### Available data

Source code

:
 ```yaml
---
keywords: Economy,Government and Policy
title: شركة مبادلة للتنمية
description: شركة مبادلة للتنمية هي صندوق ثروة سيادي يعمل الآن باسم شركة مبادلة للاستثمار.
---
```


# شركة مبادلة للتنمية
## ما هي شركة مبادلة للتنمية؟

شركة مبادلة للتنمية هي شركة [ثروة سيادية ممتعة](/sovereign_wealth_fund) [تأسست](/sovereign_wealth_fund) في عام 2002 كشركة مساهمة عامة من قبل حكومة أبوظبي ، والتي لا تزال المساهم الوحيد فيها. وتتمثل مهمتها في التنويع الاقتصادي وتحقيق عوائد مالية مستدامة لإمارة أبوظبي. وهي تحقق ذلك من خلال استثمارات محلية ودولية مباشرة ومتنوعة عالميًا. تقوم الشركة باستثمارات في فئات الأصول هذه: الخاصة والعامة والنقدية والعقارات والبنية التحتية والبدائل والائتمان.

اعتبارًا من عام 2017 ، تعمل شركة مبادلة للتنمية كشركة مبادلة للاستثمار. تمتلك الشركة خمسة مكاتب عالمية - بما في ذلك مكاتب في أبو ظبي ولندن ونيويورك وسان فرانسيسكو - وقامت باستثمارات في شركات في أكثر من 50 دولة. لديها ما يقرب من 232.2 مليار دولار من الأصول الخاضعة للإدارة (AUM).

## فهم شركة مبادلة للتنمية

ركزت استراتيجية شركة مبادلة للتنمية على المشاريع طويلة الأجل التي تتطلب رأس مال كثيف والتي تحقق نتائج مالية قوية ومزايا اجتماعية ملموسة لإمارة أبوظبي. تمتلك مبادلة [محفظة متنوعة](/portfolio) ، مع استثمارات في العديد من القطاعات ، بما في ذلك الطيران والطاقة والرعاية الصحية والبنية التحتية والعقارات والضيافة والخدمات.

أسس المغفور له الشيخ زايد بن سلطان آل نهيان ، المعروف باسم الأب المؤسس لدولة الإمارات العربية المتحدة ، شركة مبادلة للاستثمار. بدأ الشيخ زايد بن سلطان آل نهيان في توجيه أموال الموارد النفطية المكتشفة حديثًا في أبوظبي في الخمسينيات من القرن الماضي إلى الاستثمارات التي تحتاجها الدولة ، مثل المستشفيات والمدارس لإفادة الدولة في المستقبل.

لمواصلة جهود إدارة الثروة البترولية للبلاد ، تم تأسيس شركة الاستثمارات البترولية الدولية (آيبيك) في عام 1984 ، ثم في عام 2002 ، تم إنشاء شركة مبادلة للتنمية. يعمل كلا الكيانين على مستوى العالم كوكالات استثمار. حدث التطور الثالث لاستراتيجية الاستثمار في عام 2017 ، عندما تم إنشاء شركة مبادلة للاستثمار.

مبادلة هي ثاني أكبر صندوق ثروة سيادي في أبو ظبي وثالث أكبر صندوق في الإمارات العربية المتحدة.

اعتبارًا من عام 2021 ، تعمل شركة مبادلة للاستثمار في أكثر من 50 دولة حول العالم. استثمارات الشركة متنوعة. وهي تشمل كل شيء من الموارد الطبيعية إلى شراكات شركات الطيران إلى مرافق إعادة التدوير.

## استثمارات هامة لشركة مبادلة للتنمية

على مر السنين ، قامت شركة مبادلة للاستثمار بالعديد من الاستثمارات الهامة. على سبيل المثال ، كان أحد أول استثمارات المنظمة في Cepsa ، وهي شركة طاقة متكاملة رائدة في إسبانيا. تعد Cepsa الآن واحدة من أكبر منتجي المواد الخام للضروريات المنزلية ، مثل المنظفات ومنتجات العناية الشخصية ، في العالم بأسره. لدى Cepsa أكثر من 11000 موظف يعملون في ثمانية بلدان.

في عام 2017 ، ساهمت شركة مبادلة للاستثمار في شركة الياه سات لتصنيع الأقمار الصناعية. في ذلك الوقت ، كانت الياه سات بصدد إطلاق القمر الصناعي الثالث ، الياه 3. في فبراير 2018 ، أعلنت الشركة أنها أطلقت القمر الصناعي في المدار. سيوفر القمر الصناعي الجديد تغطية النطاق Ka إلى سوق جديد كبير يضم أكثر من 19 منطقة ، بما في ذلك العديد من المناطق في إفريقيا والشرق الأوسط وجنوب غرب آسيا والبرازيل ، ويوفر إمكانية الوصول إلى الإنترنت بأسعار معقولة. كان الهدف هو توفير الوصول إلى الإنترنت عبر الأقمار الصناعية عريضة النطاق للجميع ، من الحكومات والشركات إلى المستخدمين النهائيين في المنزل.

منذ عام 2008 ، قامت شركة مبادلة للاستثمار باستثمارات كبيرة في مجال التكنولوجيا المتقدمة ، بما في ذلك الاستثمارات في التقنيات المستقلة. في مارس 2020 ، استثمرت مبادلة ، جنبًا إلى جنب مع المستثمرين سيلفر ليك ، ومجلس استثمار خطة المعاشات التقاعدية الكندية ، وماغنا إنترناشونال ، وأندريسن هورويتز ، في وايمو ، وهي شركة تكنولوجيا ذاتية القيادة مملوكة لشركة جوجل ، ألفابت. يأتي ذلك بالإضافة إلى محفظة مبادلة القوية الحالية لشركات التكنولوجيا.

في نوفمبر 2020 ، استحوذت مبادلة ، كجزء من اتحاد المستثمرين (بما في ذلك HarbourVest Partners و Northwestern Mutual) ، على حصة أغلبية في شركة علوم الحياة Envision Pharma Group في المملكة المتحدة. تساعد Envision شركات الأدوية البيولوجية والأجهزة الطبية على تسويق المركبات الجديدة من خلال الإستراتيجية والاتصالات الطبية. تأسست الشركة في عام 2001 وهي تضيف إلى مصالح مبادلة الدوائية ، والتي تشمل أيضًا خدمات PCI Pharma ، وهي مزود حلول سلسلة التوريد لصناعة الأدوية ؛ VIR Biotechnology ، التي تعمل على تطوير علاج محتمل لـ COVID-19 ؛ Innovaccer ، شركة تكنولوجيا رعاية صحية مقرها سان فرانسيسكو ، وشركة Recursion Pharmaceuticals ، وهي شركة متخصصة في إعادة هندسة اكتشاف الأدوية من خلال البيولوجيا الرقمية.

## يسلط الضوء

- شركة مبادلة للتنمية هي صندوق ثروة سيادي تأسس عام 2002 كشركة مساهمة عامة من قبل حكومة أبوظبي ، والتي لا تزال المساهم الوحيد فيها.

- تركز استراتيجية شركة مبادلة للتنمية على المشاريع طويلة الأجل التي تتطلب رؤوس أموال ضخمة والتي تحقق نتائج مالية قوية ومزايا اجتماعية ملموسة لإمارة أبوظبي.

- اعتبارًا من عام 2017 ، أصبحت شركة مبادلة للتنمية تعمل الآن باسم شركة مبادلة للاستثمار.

######

Work instruction »
The response must consist solely of the lines from the top of the records through the line holding "## ما هي شركة مبادلة للتنمية؟", copied word for word.

Answer »
Source code

:
 ```yaml
---
keywords: Economy,Government and Policy
title: شركة مبادلة للتنمية
description: شركة مبادلة للتنمية هي صندوق ثروة سيادي يعمل الآن باسم شركة مبادلة للاستثمار.
---
```


# شركة مبادلة للتنمية
## ما هي شركة مبادلة للتنمية؟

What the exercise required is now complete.